Input records:
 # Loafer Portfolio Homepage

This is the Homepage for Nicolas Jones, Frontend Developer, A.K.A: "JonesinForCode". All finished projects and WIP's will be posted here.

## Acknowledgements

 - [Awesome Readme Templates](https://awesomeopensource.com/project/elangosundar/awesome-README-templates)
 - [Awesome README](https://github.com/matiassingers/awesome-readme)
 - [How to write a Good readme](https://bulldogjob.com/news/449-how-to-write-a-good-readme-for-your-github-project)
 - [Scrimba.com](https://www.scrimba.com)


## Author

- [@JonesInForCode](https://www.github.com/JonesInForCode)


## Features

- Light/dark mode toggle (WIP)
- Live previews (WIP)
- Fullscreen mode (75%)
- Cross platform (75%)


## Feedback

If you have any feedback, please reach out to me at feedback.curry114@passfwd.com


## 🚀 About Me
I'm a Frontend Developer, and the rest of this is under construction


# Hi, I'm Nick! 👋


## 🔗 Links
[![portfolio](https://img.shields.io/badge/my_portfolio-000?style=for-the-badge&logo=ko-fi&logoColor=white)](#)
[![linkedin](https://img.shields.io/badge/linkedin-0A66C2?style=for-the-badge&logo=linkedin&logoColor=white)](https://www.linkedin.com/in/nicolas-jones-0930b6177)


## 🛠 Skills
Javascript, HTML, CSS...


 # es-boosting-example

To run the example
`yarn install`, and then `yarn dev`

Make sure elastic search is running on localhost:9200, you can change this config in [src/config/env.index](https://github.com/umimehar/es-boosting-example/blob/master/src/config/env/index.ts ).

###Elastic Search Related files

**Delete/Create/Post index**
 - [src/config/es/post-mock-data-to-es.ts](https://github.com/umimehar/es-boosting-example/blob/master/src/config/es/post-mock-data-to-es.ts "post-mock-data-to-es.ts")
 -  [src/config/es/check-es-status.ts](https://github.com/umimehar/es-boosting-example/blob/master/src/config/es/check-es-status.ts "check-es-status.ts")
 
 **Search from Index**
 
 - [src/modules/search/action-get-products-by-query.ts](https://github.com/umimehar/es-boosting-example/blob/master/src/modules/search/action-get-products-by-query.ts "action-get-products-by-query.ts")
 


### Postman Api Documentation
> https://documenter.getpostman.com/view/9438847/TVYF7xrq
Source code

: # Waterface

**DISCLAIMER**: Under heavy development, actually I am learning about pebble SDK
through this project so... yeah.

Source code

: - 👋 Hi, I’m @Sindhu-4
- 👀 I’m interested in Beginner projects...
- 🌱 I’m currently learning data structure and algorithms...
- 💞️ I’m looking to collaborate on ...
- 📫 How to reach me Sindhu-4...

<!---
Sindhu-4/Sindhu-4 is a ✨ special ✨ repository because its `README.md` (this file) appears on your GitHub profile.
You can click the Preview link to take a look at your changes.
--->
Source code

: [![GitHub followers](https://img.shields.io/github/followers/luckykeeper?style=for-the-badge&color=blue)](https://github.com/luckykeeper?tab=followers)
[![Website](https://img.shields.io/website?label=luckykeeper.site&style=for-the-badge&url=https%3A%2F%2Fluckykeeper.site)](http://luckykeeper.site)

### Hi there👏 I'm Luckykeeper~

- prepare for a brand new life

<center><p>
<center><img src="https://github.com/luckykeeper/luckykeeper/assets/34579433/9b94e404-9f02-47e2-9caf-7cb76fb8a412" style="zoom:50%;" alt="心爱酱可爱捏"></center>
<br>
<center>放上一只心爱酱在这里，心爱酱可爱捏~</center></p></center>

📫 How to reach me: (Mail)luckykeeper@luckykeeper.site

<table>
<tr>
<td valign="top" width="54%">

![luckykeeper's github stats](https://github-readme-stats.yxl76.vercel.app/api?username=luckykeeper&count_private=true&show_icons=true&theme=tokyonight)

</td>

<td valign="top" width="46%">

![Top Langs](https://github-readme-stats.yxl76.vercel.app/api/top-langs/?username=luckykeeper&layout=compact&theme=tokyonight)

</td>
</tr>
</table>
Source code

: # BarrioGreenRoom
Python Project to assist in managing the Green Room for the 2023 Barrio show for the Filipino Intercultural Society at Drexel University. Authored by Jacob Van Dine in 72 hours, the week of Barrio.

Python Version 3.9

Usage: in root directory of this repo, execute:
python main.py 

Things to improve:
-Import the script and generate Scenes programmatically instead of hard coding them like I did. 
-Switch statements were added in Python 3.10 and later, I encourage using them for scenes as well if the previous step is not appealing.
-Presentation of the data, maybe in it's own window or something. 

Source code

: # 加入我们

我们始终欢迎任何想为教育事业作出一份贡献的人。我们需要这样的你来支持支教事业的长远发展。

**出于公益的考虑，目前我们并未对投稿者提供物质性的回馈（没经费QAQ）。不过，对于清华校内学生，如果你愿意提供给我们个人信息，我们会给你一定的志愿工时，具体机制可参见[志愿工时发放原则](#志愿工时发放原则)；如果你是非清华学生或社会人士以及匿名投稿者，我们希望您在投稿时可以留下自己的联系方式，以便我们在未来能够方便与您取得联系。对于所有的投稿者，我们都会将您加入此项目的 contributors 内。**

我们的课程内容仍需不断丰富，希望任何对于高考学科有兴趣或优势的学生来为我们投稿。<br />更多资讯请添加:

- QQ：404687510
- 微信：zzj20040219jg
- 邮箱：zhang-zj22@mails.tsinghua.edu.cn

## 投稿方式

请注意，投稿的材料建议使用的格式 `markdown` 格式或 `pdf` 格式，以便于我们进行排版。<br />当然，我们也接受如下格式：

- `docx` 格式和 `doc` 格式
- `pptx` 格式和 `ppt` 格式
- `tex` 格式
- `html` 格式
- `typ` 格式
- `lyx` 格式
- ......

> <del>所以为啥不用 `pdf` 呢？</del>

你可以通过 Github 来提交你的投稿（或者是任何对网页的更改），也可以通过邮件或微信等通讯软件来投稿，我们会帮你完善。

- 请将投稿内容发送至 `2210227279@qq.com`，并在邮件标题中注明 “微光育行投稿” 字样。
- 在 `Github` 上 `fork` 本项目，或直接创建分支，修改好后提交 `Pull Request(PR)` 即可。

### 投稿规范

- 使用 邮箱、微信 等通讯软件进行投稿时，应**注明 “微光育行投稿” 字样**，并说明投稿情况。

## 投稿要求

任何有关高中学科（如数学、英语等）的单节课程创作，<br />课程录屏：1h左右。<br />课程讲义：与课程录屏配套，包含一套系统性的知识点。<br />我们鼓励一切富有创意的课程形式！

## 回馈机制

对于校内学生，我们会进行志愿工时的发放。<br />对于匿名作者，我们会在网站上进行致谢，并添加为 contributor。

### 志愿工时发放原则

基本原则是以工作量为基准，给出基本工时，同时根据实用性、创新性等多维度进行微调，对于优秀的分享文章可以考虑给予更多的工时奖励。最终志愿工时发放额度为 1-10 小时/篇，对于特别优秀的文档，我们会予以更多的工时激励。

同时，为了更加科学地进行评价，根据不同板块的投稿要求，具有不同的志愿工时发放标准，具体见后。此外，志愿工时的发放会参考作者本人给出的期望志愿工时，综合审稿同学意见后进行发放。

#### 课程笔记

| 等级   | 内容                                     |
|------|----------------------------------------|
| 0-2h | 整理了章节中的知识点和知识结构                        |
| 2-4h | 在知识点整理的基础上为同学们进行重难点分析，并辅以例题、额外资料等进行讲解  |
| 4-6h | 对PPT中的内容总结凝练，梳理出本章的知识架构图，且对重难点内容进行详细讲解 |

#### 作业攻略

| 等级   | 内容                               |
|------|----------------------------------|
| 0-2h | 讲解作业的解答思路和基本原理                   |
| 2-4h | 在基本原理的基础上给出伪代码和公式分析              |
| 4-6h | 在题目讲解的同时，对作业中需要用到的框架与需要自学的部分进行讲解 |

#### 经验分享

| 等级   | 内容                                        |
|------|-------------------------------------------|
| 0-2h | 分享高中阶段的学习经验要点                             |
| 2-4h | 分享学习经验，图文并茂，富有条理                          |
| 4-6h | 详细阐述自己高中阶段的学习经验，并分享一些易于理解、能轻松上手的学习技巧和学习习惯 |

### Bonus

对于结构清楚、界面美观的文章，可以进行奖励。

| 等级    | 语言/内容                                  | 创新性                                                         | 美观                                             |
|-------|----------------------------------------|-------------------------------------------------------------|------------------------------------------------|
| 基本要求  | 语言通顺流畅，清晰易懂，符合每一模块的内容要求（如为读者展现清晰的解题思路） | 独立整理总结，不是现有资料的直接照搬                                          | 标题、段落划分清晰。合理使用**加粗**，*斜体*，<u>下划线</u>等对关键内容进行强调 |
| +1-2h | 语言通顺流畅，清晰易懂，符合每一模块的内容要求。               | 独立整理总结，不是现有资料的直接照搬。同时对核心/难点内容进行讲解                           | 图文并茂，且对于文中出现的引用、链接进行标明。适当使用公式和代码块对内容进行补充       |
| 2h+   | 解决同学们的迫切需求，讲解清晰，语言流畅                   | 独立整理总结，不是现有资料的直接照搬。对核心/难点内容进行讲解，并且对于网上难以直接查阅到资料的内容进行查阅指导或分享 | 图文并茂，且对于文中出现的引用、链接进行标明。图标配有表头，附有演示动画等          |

Exercise brief:
Where a line above contains the string "username", copy that line.

Exercise solution:
![luckykeeper's github stats](https://github-readme-stats.yxl76.vercel.app/api?username=luckykeeper&count_private=true&show_icons=true&theme=tokyonight)
![Top Langs](https://github-readme-stats.yxl76.vercel.app/api/top-langs/?username=luckykeeper&layout=compact&theme=tokyonight)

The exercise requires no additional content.